• [INPUT DATA]:
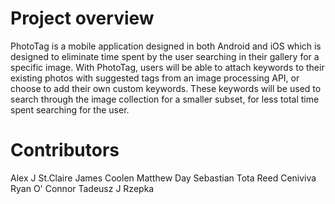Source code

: # Project overview
PhotoTag is a mobile application designed in both Android and iOS which is designed to eliminate time spent by the user searching in their gallery for a specific image. With PhotoTag, users will be able to attach keywords to their existing photos with suggested tags from an image processing API, or choose to add their own custom keywords. These keywords will be used to search through the image collection for a smaller subset, for less total time spent searching for the user. 


# Contributors
Alex J St.Claire
James Coolen
Matthew Day
Sebastian Tota
Reed Ceniviva
Ryan O' Connor
Tadeusz J Rzepka
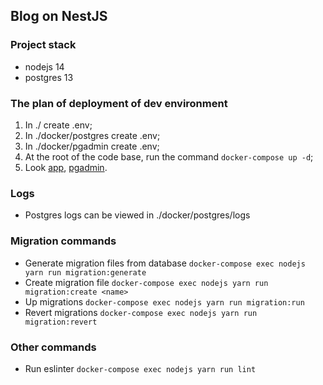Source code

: ## Blog on NestJS
### Project stack
* nodejs 14
* postgres 13

### The plan of deployment of dev environment
1. In ./ create .env;
2. In ./docker/postgres create .env;
3. In ./docker/pgadmin create .env;
4. At the root of the code base, run the command `docker-compose up -d`;
5. Look [app](http://localhost:3000/), [pgadmin](http://localhost:5050/).

### Logs
* Postgres logs can be viewed in ./docker/postgres/logs

### Migration commands
* Generate migration files from database `docker-compose exec nodejs yarn run migration:generate`
* Create migration file `docker-compose exec nodejs yarn run migration:create <name>`
* Up migrations `docker-compose exec nodejs yarn run migration:run`
* Revert migrations `docker-compose exec nodejs yarn run migration:revert`

### Other commands
* Run eslinter `docker-compose exec nodejs yarn run lint`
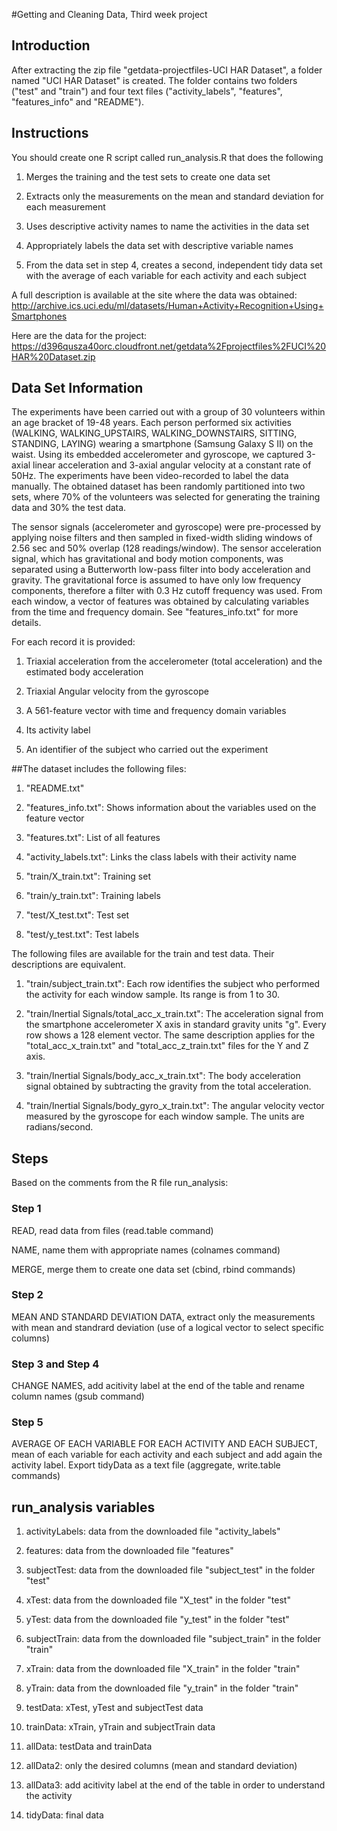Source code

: #Getting and Cleaning Data, Third week project

## Introduction
After extracting the zip file "getdata-projectfiles-UCI HAR Dataset", a folder named "UCI HAR Dataset" is created. The folder contains two folders ("test" and "train") and four text files ("activity_labels", "features", "features_info" and "README").

## Instructions
You should create one R script called run_analysis.R that does the following

1. Merges the training and the test sets to create one data set

2. Extracts only the measurements on the mean and standard deviation for each measurement

3. Uses descriptive activity names to name the activities in the data set

4. Appropriately labels the data set with descriptive variable names

5. From the data set in step 4, creates a second, independent tidy data set with the average of each variable for each activity and each subject


A full description is available at the site where the data was obtained: 
http://archive.ics.uci.edu/ml/datasets/Human+Activity+Recognition+Using+Smartphones 

Here are the data for the project: 
https://d396qusza40orc.cloudfront.net/getdata%2Fprojectfiles%2FUCI%20HAR%20Dataset.zip 


## Data Set Information

The experiments have been carried out with a group of 30 volunteers within an age bracket of 19-48 years. Each person performed six activities (WALKING, WALKING_UPSTAIRS, WALKING_DOWNSTAIRS, SITTING, STANDING, LAYING) wearing a smartphone (Samsung Galaxy S II) on the waist. Using its embedded accelerometer and gyroscope, we captured 3-axial linear acceleration and 3-axial angular velocity at a constant rate of 50Hz. The experiments have been video-recorded to label the data manually. The obtained dataset has been randomly partitioned into two sets, where 70% of the volunteers was selected for generating the training data and 30% the test data. 

The sensor signals (accelerometer and gyroscope) were pre-processed by applying noise filters and then sampled in fixed-width sliding windows of 2.56 sec and 50% overlap (128 readings/window). The sensor acceleration signal, which has gravitational and body motion components, was separated using a Butterworth low-pass filter into body acceleration and gravity. The gravitational force is assumed to have only low frequency components, therefore a filter with 0.3 Hz cutoff frequency was used. From each window, a vector of features was obtained by calculating variables from the time and frequency domain. See "features_info.txt" for more details. 

For each record it is provided:
1. Triaxial acceleration from the accelerometer (total acceleration) and the estimated body acceleration

2. Triaxial Angular velocity from the gyroscope

3. A 561-feature vector with time and frequency domain variables

4. Its activity label

5. An identifier of the subject who carried out the experiment

##The dataset includes the following files:

1. "README.txt"

2. "features_info.txt": Shows information about the variables used on the feature vector

3. "features.txt": List of all features

4. "activity_labels.txt": Links the class labels with their activity name

5. "train/X_train.txt": Training set

6. "train/y_train.txt": Training labels

7. "test/X_test.txt": Test set

8. "test/y_test.txt": Test labels


The following files are available for the train and test data. Their descriptions are equivalent. 

1. "train/subject_train.txt": Each row identifies the subject who performed the activity for each window sample. Its range is from 1 to 30. 

2. "train/Inertial Signals/total_acc_x_train.txt": The acceleration signal from the smartphone accelerometer X axis in standard gravity units "g". Every row shows a 128 element vector. The same description applies for the "total_acc_x_train.txt" and "total_acc_z_train.txt" files for the Y and Z axis. 

3. "train/Inertial Signals/body_acc_x_train.txt": The body acceleration signal obtained by subtracting the gravity from the total acceleration. 

4. "train/Inertial Signals/body_gyro_x_train.txt": The angular velocity vector measured by the gyroscope for each window sample. The units are radians/second. 

## Steps
Based on the comments from the R file run_analysis:

### Step 1
READ, read data from files (read.table command)

NAME, name them with appropriate names (colnames command)

MERGE, merge them to create one data set (cbind, rbind commands)

### Step 2
MEAN AND STANDARD DEVIATION DATA, extract only the measurements with mean and standrard deviation (use of a logical vector to select specific columns)

### Step 3 and Step 4
CHANGE NAMES, add acitivity label at the end of the table and rename column names (gsub command)

### Step 5
AVERAGE OF EACH VARIABLE FOR EACH ACTIVITY AND EACH SUBJECT, mean of each variable for each activity and each subject and add again the activity label. Export tidyData as a text file (aggregate, write.table commands)

## run_analysis variables

1. activityLabels: data from the downloaded file "activity_labels"

2. features: data from the downloaded file "features"

3. subjectTest: data from the downloaded file "subject_test" in the folder "test"

4. xTest: data from the downloaded file "X_test" in the folder "test"

5. yTest: data from the downloaded file "y_test" in the folder "test"

6. subjectTrain: data from the downloaded file "subject_train" in the folder "train"

7. xTrain: data from the downloaded file "X_train" in the folder "train"

8. yTrain: data from the downloaded file "y_train" in the folder "train"

9. testData: xTest, yTest and subjectTest data

10. trainData: xTrain, yTrain and subjectTrain data

11. allData: testData and trainData

12. allData2: only the desired columns (mean and standard deviation)

13. allData3: add acitivity label at the end of the table in order to understand the activity

14. tidyData: final data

• [WHAT YOU ARE ASKED TO DO]:
In full and without any pictures, print the listing above exactly.

• [EXERCISE SOLUTION]:
Source code

: # Project overview
PhotoTag is a mobile application designed in both Android and iOS which is designed to eliminate time spent by the user searching in their gallery for a specific image. With PhotoTag, users will be able to attach keywords to their existing photos with suggested tags from an image processing API, or choose to add their own custom keywords. These keywords will be used to search through the image collection for a smaller subset, for less total time spent searching for the user. 


# Contributors
Alex J St.Claire
James Coolen
Matthew Day
Sebastian Tota
Reed Ceniviva
Ryan O' Connor
Tadeusz J Rzepka
Source code

: ## Blog on NestJS
### Project stack
* nodejs 14
* postgres 13

### The plan of deployment of dev environment
1. In ./ create .env;
2. In ./docker/postgres create .env;
3. In ./docker/pgadmin create .env;
4. At the root of the code base, run the command `docker-compose up -d`;
5. Look [app](http://localhost:3000/), [pgadmin](http://localhost:5050/).

### Logs
* Postgres logs can be viewed in ./docker/postgres/logs

### Migration commands
* Generate migration files from database `docker-compose exec nodejs yarn run migration:generate`
* Create migration file `docker-compose exec nodejs yarn run migration:create <name>`
* Up migrations `docker-compose exec nodejs yarn run migration:run`
* Revert migrations `docker-compose exec nodejs yarn run migration:revert`

### Other commands
* Run eslinter `docker-compose exec nodejs yarn run lint`
Source code

: #Getting and Cleaning Data, Third week project

## Introduction
After extracting the zip file "getdata-projectfiles-UCI HAR Dataset", a folder named "UCI HAR Dataset" is created. The folder contains two folders ("test" and "train") and four text files ("activity_labels", "features", "features_info" and "README").

## Instructions
You should create one R script called run_analysis.R that does the following

1. Merges the training and the test sets to create one data set

2. Extracts only the measurements on the mean and standard deviation for each measurement

3. Uses descriptive activity names to name the activities in the data set

4. Appropriately labels the data set with descriptive variable names

5. From the data set in step 4, creates a second, independent tidy data set with the average of each variable for each activity and each subject


A full description is available at the site where the data was obtained: 
http://archive.ics.uci.edu/ml/datasets/Human+Activity+Recognition+Using+Smartphones 

Here are the data for the project: 
https://d396qusza40orc.cloudfront.net/getdata%2Fprojectfiles%2FUCI%20HAR%20Dataset.zip 


## Data Set Information

The experiments have been carried out with a group of 30 volunteers within an age bracket of 19-48 years. Each person performed six activities (WALKING, WALKING_UPSTAIRS, WALKING_DOWNSTAIRS, SITTING, STANDING, LAYING) wearing a smartphone (Samsung Galaxy S II) on the waist. Using its embedded accelerometer and gyroscope, we captured 3-axial linear acceleration and 3-axial angular velocity at a constant rate of 50Hz. The experiments have been video-recorded to label the data manually. The obtained dataset has been randomly partitioned into two sets, where 70% of the volunteers was selected for generating the training data and 30% the test data. 

The sensor signals (accelerometer and gyroscope) were pre-processed by applying noise filters and then sampled in fixed-width sliding windows of 2.56 sec and 50% overlap (128 readings/window). The sensor acceleration signal, which has gravitational and body motion components, was separated using a Butterworth low-pass filter into body acceleration and gravity. The gravitational force is assumed to have only low frequency components, therefore a filter with 0.3 Hz cutoff frequency was used. From each window, a vector of features was obtained by calculating variables from the time and frequency domain. See "features_info.txt" for more details. 

For each record it is provided:
1. Triaxial acceleration from the accelerometer (total acceleration) and the estimated body acceleration

2. Triaxial Angular velocity from the gyroscope

3. A 561-feature vector with time and frequency domain variables

4. Its activity label

5. An identifier of the subject who carried out the experiment

##The dataset includes the following files:

1. "README.txt"

2. "features_info.txt": Shows information about the variables used on the feature vector

3. "features.txt": List of all features

4. "activity_labels.txt": Links the class labels with their activity name

5. "train/X_train.txt": Training set

6. "train/y_train.txt": Training labels

7. "test/X_test.txt": Test set

8. "test/y_test.txt": Test labels


The following files are available for the train and test data. Their descriptions are equivalent. 

1. "train/subject_train.txt": Each row identifies the subject who performed the activity for each window sample. Its range is from 1 to 30. 

2. "train/Inertial Signals/total_acc_x_train.txt": The acceleration signal from the smartphone accelerometer X axis in standard gravity units "g". Every row shows a 128 element vector. The same description applies for the "total_acc_x_train.txt" and "total_acc_z_train.txt" files for the Y and Z axis. 

3. "train/Inertial Signals/body_acc_x_train.txt": The body acceleration signal obtained by subtracting the gravity from the total acceleration. 

4. "train/Inertial Signals/body_gyro_x_train.txt": The angular velocity vector measured by the gyroscope for each window sample. The units are radians/second. 

## Steps
Based on the comments from the R file run_analysis:

### Step 1
READ, read data from files (read.table command)

NAME, name them with appropriate names (colnames command)

MERGE, merge them to create one data set (cbind, rbind commands)

### Step 2
MEAN AND STANDARD DEVIATION DATA, extract only the measurements with mean and standrard deviation (use of a logical vector to select specific columns)

### Step 3 and Step 4
CHANGE NAMES, add acitivity label at the end of the table and rename column names (gsub command)

### Step 5
AVERAGE OF EACH VARIABLE FOR EACH ACTIVITY AND EACH SUBJECT, mean of each variable for each activity and each subject and add again the activity label. Export tidyData as a text file (aggregate, write.table commands)

## run_analysis variables

1. activityLabels: data from the downloaded file "activity_labels"

2. features: data from the downloaded file "features"

3. subjectTest: data from the downloaded file "subject_test" in the folder "test"

4. xTest: data from the downloaded file "X_test" in the folder "test"

5. yTest: data from the downloaded file "y_test" in the folder "test"

6. subjectTrain: data from the downloaded file "subject_train" in the folder "train"

7. xTrain: data from the downloaded file "X_train" in the folder "train"

8. yTrain: data from the downloaded file "y_train" in the folder "train"

9. testData: xTest, yTest and subjectTest data

10. trainData: xTrain, yTrain and subjectTrain data

11. allData: testData and trainData

12. allData2: only the desired columns (mean and standard deviation)

13. allData3: add acitivity label at the end of the table in order to understand the activity

14. tidyData: final data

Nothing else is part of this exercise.